### [The problem]
Scan the records below. Copy every line in which the word "sentiment" appears.
───── Task material ─────
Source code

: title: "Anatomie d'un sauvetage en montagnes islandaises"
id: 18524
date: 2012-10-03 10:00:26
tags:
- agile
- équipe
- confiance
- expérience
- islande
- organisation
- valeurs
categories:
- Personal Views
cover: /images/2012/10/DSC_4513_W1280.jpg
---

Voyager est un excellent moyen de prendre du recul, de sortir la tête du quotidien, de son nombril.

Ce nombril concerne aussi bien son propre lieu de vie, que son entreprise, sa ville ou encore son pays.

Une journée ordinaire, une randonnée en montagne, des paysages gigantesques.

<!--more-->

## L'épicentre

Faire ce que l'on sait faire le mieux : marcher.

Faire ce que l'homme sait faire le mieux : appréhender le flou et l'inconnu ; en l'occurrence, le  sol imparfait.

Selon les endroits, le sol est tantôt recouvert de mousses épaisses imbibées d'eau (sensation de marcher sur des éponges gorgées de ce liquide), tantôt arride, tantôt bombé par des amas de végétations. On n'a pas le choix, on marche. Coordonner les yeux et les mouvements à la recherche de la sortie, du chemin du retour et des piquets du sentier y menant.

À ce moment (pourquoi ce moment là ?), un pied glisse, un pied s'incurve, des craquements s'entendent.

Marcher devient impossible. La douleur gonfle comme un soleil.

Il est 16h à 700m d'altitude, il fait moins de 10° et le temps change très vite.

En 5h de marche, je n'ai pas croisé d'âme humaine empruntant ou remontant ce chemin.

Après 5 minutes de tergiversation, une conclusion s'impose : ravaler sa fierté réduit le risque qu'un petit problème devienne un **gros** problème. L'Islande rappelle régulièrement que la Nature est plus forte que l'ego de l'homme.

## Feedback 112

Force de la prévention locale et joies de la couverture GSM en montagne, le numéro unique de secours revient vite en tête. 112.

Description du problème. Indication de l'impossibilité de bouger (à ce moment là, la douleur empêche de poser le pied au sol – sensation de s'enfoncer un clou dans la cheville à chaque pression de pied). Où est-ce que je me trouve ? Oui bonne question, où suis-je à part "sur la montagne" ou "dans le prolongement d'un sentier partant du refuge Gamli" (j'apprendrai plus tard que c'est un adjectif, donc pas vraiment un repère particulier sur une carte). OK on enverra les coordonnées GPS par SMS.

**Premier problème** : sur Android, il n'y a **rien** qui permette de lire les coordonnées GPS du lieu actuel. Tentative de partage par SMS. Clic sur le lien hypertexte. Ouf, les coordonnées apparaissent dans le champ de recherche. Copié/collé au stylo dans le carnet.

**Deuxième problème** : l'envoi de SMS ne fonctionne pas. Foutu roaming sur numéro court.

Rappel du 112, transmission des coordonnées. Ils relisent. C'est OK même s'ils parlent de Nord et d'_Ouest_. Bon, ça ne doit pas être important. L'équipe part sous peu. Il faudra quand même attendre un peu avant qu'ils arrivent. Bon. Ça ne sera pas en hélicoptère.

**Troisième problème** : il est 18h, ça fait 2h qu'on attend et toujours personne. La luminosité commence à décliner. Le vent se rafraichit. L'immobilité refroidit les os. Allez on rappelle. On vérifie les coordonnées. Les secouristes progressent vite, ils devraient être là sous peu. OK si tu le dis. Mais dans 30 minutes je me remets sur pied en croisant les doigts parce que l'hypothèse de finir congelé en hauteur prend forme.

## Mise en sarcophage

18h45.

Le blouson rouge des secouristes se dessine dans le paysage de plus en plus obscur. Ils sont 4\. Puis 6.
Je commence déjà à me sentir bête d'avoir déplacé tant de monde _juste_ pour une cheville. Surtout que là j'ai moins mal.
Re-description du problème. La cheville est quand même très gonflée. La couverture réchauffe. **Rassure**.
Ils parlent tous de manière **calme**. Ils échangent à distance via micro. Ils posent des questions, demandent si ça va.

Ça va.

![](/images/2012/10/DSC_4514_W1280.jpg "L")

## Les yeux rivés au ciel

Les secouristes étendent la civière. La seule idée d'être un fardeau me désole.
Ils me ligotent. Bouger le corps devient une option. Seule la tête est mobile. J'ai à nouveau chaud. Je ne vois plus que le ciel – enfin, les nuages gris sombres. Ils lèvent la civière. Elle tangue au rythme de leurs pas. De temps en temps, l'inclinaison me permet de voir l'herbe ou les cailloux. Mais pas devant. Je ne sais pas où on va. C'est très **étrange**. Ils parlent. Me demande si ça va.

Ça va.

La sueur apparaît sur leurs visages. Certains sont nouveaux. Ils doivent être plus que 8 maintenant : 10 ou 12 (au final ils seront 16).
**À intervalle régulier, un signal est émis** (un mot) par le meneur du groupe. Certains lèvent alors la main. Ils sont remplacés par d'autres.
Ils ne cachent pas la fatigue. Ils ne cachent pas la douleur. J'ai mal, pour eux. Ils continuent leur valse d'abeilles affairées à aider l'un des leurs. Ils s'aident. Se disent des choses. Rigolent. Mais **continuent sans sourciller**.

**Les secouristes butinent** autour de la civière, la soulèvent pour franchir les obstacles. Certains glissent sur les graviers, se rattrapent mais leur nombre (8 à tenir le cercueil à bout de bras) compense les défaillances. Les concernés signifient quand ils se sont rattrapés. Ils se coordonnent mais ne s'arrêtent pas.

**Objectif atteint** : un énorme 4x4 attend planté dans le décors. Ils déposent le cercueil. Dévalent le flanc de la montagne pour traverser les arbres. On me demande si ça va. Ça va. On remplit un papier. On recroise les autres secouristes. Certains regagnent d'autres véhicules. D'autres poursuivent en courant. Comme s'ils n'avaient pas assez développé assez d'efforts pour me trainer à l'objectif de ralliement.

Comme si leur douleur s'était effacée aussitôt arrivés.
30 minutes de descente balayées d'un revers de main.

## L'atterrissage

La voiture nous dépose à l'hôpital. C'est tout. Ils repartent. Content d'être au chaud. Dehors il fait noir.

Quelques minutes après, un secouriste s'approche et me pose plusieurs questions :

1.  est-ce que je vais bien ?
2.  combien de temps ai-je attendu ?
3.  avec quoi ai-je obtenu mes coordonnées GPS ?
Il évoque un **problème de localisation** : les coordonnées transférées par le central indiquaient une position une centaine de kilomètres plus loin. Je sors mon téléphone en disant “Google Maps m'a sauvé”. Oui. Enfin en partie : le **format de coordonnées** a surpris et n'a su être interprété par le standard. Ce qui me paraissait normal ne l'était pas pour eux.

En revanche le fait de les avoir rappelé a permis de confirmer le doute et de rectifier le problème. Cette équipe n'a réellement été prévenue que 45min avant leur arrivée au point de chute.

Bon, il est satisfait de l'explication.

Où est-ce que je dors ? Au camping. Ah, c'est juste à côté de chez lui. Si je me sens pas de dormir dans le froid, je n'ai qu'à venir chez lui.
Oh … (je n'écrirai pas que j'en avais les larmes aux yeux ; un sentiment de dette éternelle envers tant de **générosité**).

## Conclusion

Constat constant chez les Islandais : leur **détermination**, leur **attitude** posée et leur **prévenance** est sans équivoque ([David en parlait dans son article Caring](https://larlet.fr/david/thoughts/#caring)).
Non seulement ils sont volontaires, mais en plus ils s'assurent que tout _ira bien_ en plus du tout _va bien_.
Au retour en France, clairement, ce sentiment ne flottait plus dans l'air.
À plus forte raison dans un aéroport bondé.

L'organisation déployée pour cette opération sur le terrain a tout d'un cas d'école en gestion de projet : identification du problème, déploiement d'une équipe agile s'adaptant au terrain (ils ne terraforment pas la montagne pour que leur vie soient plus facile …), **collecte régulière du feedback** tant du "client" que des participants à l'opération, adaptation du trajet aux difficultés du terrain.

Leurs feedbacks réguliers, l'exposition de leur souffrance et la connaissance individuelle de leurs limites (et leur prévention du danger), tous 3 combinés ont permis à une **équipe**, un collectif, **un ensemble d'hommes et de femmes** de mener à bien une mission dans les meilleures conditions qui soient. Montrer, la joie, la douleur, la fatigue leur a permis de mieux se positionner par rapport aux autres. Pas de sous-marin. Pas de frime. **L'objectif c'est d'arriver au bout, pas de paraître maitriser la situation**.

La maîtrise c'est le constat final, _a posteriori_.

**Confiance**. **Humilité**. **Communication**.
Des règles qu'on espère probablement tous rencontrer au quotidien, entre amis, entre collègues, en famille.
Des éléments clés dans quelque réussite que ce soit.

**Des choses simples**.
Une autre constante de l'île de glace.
─────
### [Solution for this problem]
Oh … (je n'écrirai pas que j'en avais les larmes aux yeux ; un sentiment de dette éternelle envers tant de **générosité**).
Au retour en France, clairement, ce sentiment ne flottait plus dans l'air.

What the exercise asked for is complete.